Business leaders around the world are optimistic about growth in 2014. Ghosn too echoes similar sentiment. He sees emerging markets making a come back this year after the disappointing 2013. He also sees Europe continuing on its recovery path, along with the US and Japan. He says car sales are still below the pre-2008-09 crisis level in the US. He hopes to reach that level next year.

As far as Europe is concerned, he believes recovery won't be as strong as is witnessed in the US. Between 2008 and 2013, Europe saw a 25-30 percent decrease in car sales. This is the first time that there has been any sign of recovery, he adds. He sees a 1-3 percent growth between now and three-four years from now in Europe. He believes car sales are going to follow the macro economy because there is a strong correlation between car sales and consumer confidence.

Below is the verbatim transcript of Carlos Ghosn's interview with Menaka Doshi on CNBC-TV18

Q: What do you make of the global economy in 2014?

A: Slightly better. I don't think anybody is foreseeing for the moment anything that is going to pull us down. We see the emerging markets (EMs) coming back this year after a disappointing 2013 and a continuous recovery into the other markets particularly in Europe. US should be doing well, Japan also is on the right track so 2014 should be a good year.

Q: What do you make of North America, that has had a spectacular year last year but I did read in one of your early interviews this year that you are expecting that market to peak off a bit?

A: No, I think what we are seeing in the US particularly is that the level of sales as far as cars are concerned has still not recovered. So we have had this strong recovery but we are still below the level so I think we are now going to be reaching this level which we hope will be the case next year. We are going to be some kind of slower growth, moderate growth in the US.

Q: The European economy does seem to be at a turning point and one that brings it back on to the growth track. How sustainable is that going to be for 2014 because Europe continues to be a worry?
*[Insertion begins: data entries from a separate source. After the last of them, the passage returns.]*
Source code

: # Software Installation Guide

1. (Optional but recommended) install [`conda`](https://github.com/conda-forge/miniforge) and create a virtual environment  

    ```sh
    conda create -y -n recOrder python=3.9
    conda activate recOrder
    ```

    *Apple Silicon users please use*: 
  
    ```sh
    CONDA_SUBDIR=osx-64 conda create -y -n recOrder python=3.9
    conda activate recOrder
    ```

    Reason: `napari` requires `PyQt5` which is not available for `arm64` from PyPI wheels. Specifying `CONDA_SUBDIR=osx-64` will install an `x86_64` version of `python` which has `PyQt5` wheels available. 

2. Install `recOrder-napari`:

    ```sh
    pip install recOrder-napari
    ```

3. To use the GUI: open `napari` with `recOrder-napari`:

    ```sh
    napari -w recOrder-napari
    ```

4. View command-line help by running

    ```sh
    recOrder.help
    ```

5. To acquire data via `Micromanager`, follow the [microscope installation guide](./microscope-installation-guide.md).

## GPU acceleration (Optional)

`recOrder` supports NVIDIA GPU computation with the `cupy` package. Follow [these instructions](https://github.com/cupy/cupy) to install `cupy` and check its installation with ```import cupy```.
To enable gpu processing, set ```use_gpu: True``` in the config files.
A: In Europe we have had a 25-30 percent decrease in car sales between 2008 and 2013. So this is the first time we see some kind of a recovery. It is not going to be very strong, we are talking about 1 percent of increase in 2014 compared to 2013. So we are way down compared to what it was in 2007. So it will be very reasonable to think that we are going to have a slow recovery in Europe. The numbers are not going to be tremendous but having a 1-3 percent growth between now and three-four years from now is a very reasonable scenario.

Q: What about car sales, they have been in a difficult spot as well?
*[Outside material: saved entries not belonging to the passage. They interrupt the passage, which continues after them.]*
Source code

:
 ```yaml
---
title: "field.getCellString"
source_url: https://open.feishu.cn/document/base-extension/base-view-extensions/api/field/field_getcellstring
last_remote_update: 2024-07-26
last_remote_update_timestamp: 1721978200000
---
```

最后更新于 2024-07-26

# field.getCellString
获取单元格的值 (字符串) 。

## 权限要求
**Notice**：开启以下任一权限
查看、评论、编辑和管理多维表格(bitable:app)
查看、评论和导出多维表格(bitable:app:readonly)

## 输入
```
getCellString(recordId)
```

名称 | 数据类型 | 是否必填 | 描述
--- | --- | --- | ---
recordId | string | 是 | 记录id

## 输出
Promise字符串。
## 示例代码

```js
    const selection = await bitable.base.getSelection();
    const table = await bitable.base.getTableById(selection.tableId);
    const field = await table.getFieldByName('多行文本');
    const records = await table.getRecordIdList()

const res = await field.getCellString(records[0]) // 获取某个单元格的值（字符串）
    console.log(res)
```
A: I think car sales are going to follow the macro economy because there is a strong correlation between car sales and consumer confidence. And for the first time we are seeing the numbers of consumer confidence moving slowly up in Europe. That is why we are confident that the recovery of the economy in Europe will be supported by the recovery of the car sales but don't expect any miracle, it is not going to be a very strong recovery like the one we have seen in the US.
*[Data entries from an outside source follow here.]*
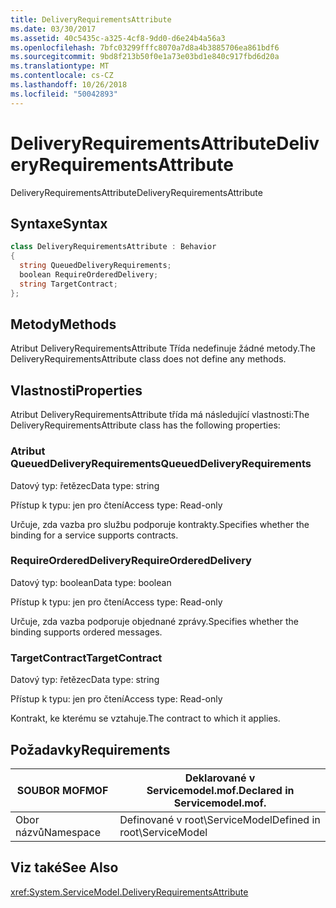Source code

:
 ```yaml
---
title: DeliveryRequirementsAttribute
ms.date: 03/30/2017
ms.assetid: 40c5435c-a325-4cf8-9dd0-d6e24b4a56a3
ms.openlocfilehash: 7bfc03299fffc8070a7d8a4b3885706ea861bdf6
ms.sourcegitcommit: 9bd8f213b50f0e1a73e03bd1e840c917fbd6d20a
ms.translationtype: MT
ms.contentlocale: cs-CZ
ms.lasthandoff: 10/26/2018
ms.locfileid: "50042893"
---
```

# <a name="deliveryrequirementsattribute"></a><span data-ttu-id="b8cdb-102">DeliveryRequirementsAttribute</span><span class="sxs-lookup"><span data-stu-id="b8cdb-102">DeliveryRequirementsAttribute</span></span>
<span data-ttu-id="b8cdb-103">DeliveryRequirementsAttribute</span><span class="sxs-lookup"><span data-stu-id="b8cdb-103">DeliveryRequirementsAttribute</span></span>  
  
## <a name="syntax"></a><span data-ttu-id="b8cdb-104">Syntaxe</span><span class="sxs-lookup"><span data-stu-id="b8cdb-104">Syntax</span></span>  
  
```csharp
class DeliveryRequirementsAttribute : Behavior  
{  
  string QueuedDeliveryRequirements;  
  boolean RequireOrderedDelivery;  
  string TargetContract;  
};  
```  
  
## <a name="methods"></a><span data-ttu-id="b8cdb-105">Metody</span><span class="sxs-lookup"><span data-stu-id="b8cdb-105">Methods</span></span>  
 <span data-ttu-id="b8cdb-106">Atribut DeliveryRequirementsAttribute Třída nedefinuje žádné metody.</span><span class="sxs-lookup"><span data-stu-id="b8cdb-106">The DeliveryRequirementsAttribute class does not define any methods.</span></span>  
  
## <a name="properties"></a><span data-ttu-id="b8cdb-107">Vlastnosti</span><span class="sxs-lookup"><span data-stu-id="b8cdb-107">Properties</span></span>  
 <span data-ttu-id="b8cdb-108">Atribut DeliveryRequirementsAttribute třída má následující vlastnosti:</span><span class="sxs-lookup"><span data-stu-id="b8cdb-108">The DeliveryRequirementsAttribute class has the following properties:</span></span>  
  
### <a name="queueddeliveryrequirements"></a><span data-ttu-id="b8cdb-109">Atribut QueuedDeliveryRequirements</span><span class="sxs-lookup"><span data-stu-id="b8cdb-109">QueuedDeliveryRequirements</span></span>  
 <span data-ttu-id="b8cdb-110">Datový typ: řetězec</span><span class="sxs-lookup"><span data-stu-id="b8cdb-110">Data type: string</span></span>  
  
 <span data-ttu-id="b8cdb-111">Přístup k typu: jen pro čtení</span><span class="sxs-lookup"><span data-stu-id="b8cdb-111">Access type: Read-only</span></span>  
  
 <span data-ttu-id="b8cdb-112">Určuje, zda vazba pro službu podporuje kontrakty.</span><span class="sxs-lookup"><span data-stu-id="b8cdb-112">Specifies whether the binding for a service supports contracts.</span></span>  
  
### <a name="requireordereddelivery"></a><span data-ttu-id="b8cdb-113">RequireOrderedDelivery</span><span class="sxs-lookup"><span data-stu-id="b8cdb-113">RequireOrderedDelivery</span></span>  
 <span data-ttu-id="b8cdb-114">Datový typ: boolean</span><span class="sxs-lookup"><span data-stu-id="b8cdb-114">Data type: boolean</span></span>  
  
 <span data-ttu-id="b8cdb-115">Přístup k typu: jen pro čtení</span><span class="sxs-lookup"><span data-stu-id="b8cdb-115">Access type: Read-only</span></span>  
  
 <span data-ttu-id="b8cdb-116">Určuje, zda vazba podporuje objednané zprávy.</span><span class="sxs-lookup"><span data-stu-id="b8cdb-116">Specifies whether the binding supports ordered messages.</span></span>  
  
### <a name="targetcontract"></a><span data-ttu-id="b8cdb-117">TargetContract</span><span class="sxs-lookup"><span data-stu-id="b8cdb-117">TargetContract</span></span>  
 <span data-ttu-id="b8cdb-118">Datový typ: řetězec</span><span class="sxs-lookup"><span data-stu-id="b8cdb-118">Data type: string</span></span>  
  
 <span data-ttu-id="b8cdb-119">Přístup k typu: jen pro čtení</span><span class="sxs-lookup"><span data-stu-id="b8cdb-119">Access type: Read-only</span></span>  
  
 <span data-ttu-id="b8cdb-120">Kontrakt, ke kterému se vztahuje.</span><span class="sxs-lookup"><span data-stu-id="b8cdb-120">The contract to which it applies.</span></span>  
  
## <a name="requirements"></a><span data-ttu-id="b8cdb-121">Požadavky</span><span class="sxs-lookup"><span data-stu-id="b8cdb-121">Requirements</span></span>  
  
|<span data-ttu-id="b8cdb-122">SOUBOR MOF</span><span class="sxs-lookup"><span data-stu-id="b8cdb-122">MOF</span></span>|<span data-ttu-id="b8cdb-123">Deklarované v Servicemodel.mof.</span><span class="sxs-lookup"><span data-stu-id="b8cdb-123">Declared in Servicemodel.mof.</span></span>|  
|---------|-----------------------------------|  
|<span data-ttu-id="b8cdb-124">Obor názvů</span><span class="sxs-lookup"><span data-stu-id="b8cdb-124">Namespace</span></span>|<span data-ttu-id="b8cdb-125">Definované v root\ServiceModel</span><span class="sxs-lookup"><span data-stu-id="b8cdb-125">Defined in root\ServiceModel</span></span>|  
  
## <a name="see-also"></a><span data-ttu-id="b8cdb-126">Viz také</span><span class="sxs-lookup"><span data-stu-id="b8cdb-126">See Also</span></span>  
 <xref:System.ServiceModel.DeliveryRequirementsAttribute>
Q: Are you disappointed with India, it has been a difficult last year for auto sales and broadly speaking many foreign investors are disappointed with the fact that the country hasn't capatalised on the momentum it had a few years ago?

A: You are right - 2013 has been a disappointing year for all the industries in India. But we all think that 2014 should be a year of slower recovery from a disappointing year 2013. But our optimism about the potential of India is intact. When you look at the level of motorization of the country we are still below 100 cars per 1000 residents in India. While in countries like Brazil we are already at 200, in Russia we are at 300. In China we are already moving at 150 cars. India is going to take off there is no doubt about it and we hope that 2014 is going to be the first sign of recovery and then we will move up from here.